We first write down the Taylor expansion of $\sin t$ about $t=0$. This has undoubtedly already been done in your course. If it hasn't, calculation of the derivatives at $0$ is easy. We get $$\sin t =t-\frac{t^3}{3!}+\frac{t^5}{5!}-\frac{t^7}{7!}+\cdots.$$ Put $t=x^2$. We get $$\sin(x^2)=x^2-\frac{x^6}{3!}+\frac{x^{10}}{5!}-\frac{x^{14}}{7!}+\cdots.$$ Integrating term by term, we pbtain $$F(x)=\frac{x^3}{3}- \frac{x^7}{7\cdot 3!}+\frac{x^{11}}{11\cdot 5!}-\frac{x^{15}}{15\cdot 7!}+\cdots.$$

The degree $3$ expansion is then simply $\dfrac{x^3}{3}$. (Of course we need theorems to justify the substitution and the term by term integration.)

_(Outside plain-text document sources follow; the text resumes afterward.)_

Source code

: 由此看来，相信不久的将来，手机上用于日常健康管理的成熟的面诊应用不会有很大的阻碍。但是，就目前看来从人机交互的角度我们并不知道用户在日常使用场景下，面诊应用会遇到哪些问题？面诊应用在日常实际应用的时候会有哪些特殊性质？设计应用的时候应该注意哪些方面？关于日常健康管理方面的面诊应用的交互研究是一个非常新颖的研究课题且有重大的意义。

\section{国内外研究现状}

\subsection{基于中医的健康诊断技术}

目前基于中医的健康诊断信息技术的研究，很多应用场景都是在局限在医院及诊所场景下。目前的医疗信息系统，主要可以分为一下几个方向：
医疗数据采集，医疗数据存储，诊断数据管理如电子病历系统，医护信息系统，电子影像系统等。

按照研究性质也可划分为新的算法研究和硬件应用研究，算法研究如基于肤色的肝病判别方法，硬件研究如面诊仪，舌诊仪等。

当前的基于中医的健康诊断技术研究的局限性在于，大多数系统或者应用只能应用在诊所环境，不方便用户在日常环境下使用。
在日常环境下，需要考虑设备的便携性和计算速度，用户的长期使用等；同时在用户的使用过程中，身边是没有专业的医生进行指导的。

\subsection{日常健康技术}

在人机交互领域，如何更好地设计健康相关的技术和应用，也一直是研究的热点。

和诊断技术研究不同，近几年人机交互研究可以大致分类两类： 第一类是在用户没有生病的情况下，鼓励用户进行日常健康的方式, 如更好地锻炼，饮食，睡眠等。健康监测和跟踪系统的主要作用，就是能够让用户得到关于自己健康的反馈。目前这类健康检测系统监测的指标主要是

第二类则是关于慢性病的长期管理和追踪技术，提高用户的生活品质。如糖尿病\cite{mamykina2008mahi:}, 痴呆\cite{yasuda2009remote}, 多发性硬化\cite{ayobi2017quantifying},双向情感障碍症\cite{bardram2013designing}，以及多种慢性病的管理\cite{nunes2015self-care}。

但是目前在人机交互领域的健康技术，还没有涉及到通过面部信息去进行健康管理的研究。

Let $x=1/2$. To estimate the error when we truncate at the $x^3/3$ term, it is in this case most efficient to note that our series is (for $x=1/2$) an Alternating Series. So the truncation error has absolute value less than $(1/2)^7/(7\cdot 3!)$. The Lagrange form of the remainder, though useful for theoretical purposes, is often less useful when we want to produce good error estimates.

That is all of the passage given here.